From agricultural businesses to the service industry, the United States is home to a multitude of different types of companies. Despite differences in specific business goals, the common goal of all businesses is find success. Sometimes, in an attempt to improve the strength and success of a business, Louisiana business leaders will pursue a merger or acquisition.
The shareholders of Robbins & Myers, a Texas-based equipment manufacturing company, recently gave company management the green light to merge with National Oilwell Varco. Roughly 86 percent of the company’s shareholders approved the merger agreement.

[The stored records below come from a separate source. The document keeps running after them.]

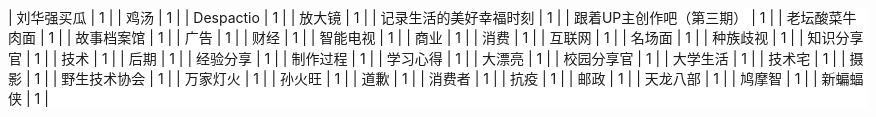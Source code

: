 | 刘华强买瓜 | 1 |
| 鸡汤 | 1 |
| Despactio | 1 |
| 放大镜 | 1 |
| 记录生活的美好幸福时刻 | 1 |
| 跟着UP主创作吧（第三期） | 1 |
| 老坛酸菜牛肉面 | 1 |
| 故事档案馆 | 1 |
| 广告 | 1 |
| 财经 | 1 |
| 智能电视 | 1 |
| 商业 | 1 |
| 消费 | 1 |
| 互联网 | 1 |
| 名场面 | 1 |
| 种族歧视 | 1 |
| 知识分享官 | 1 |
| 技术 | 1 |
| 后期 | 1 |
| 经验分享 | 1 |
| 制作过程 | 1 |
| 学习心得 | 1 |
| 大漂亮 | 1 |
| 校园分享官 | 1 |
| 大学生活 | 1 |
| 技术宅 | 1 |
| 摄影 | 1 |
| 野生技术协会 | 1 |
| 万家灯火 | 1 |
| 孙火旺 | 1 |
| 道歉 | 1 |
| 消费者 | 1 |
| 抗疫 | 1 |
| 邮政 | 1 |
| 天龙八部 | 1 |
| 鸠摩智 | 1 |
| 新蝙蝠侠 | 1 |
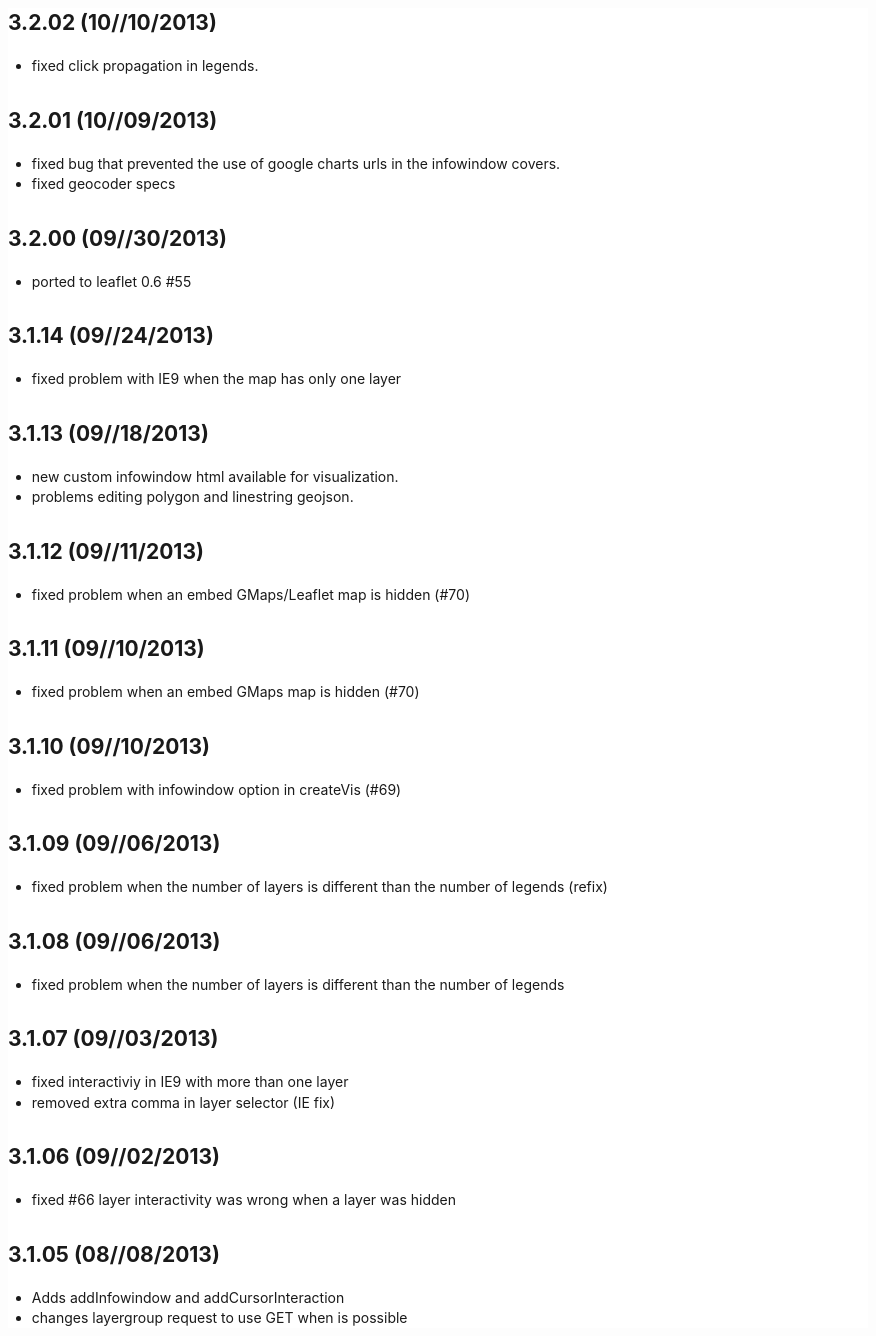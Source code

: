 3.2.02 (10//10/2013)
-----
- fixed click propagation in legends.

3.2.01 (10//09/2013)
-----
- fixed bug that prevented the use of google charts urls in the infowindow covers.
- fixed geocoder specs

3.2.00 (09//30/2013)
-----
- ported to leaflet 0.6 #55

3.1.14 (09//24/2013)
-----
- fixed problem with IE9 when the map has only one layer

3.1.13 (09//18/2013)
-----
- new custom infowindow html available for visualization.
- problems editing polygon and linestring geojson.

3.1.12 (09//11/2013)
-----
- fixed problem when an embed GMaps/Leaflet map is hidden (#70)

3.1.11 (09//10/2013)
-----
- fixed problem when an embed GMaps map is hidden (#70)

3.1.10 (09//10/2013)
-----
- fixed problem with infowindow option in createVis (#69)

3.1.09 (09//06/2013)
-----
- fixed problem when the number of layers is different than the number of legends (refix)

3.1.08 (09//06/2013)
-----
- fixed problem when the number of layers is different than the number of legends

3.1.07 (09//03/2013)
-----
- fixed interactiviy in IE9 with more than one layer
- removed extra comma in layer selector (IE fix)

3.1.06 (09//02/2013)
-----
- fixed #66 layer interactivity was wrong when a layer was hidden

3.1.05 (08//08/2013)
-----
- Adds addInfowindow and addCursorInteraction
- changes layergroup request to use GET when is possible
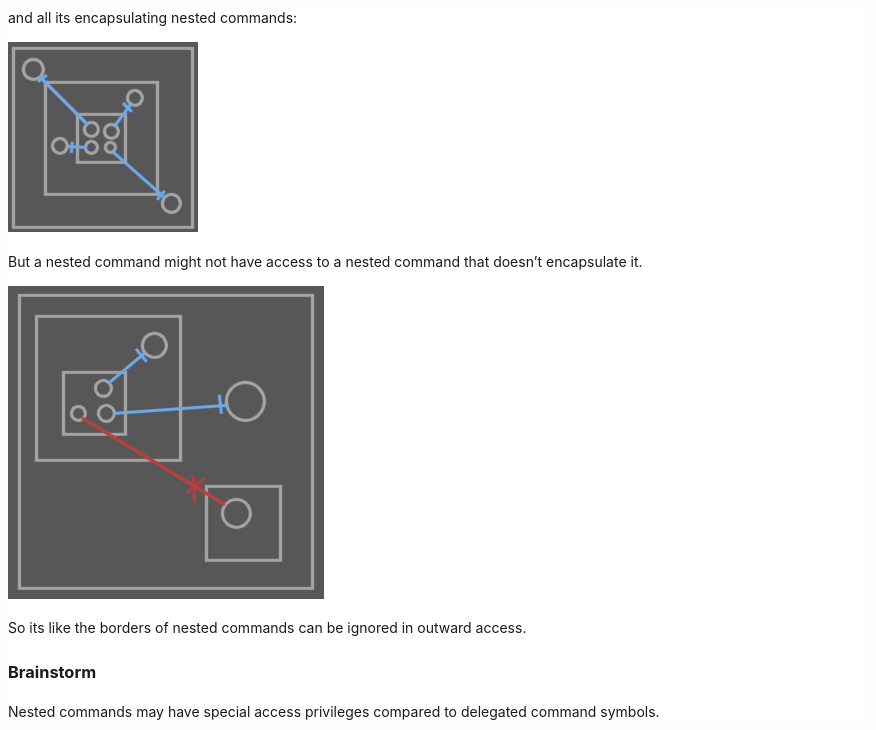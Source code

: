 and all its encapsulating nested commands:

![](images/0.%20Special%20Access.018.png)

But a nested command might not have access to a nested command that doesn’t encapsulate it.

![](images/0.%20Special%20Access.019.png)

So its like the borders of nested commands can be ignored in outward access.

### Brainstorm

Nested commands may have special access privileges compared to delegated command symbols.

Subject to the details of the closing, the agreement will result in Robbins & Myers becoming a wholly-owned subsidiary of National Oilwell Varco. Additionally, as part of the agreement, Robbins & Myers’ stakeholders will actually receive compensation for every outstanding share they own.
It is always important that a company get the best deal it can out of any business transaction. When entering into a merger or acquisition, however, it is especially important for the acquiring business to conduct a due diligence investigation of the company it seeks to absorb. Such an investigation includes obtaining information about the physical assets, licenses, insurance coverage and any pending litigation involving the target company.
Businesses in Baton Rouge merge with and acquire other businesses as a part of a larger, long-term strategy. While mergers and acquisitions are common business transactions, certain steps can be taken to ensure that the transaction proceeds without a hitch and all parties meet their business goals.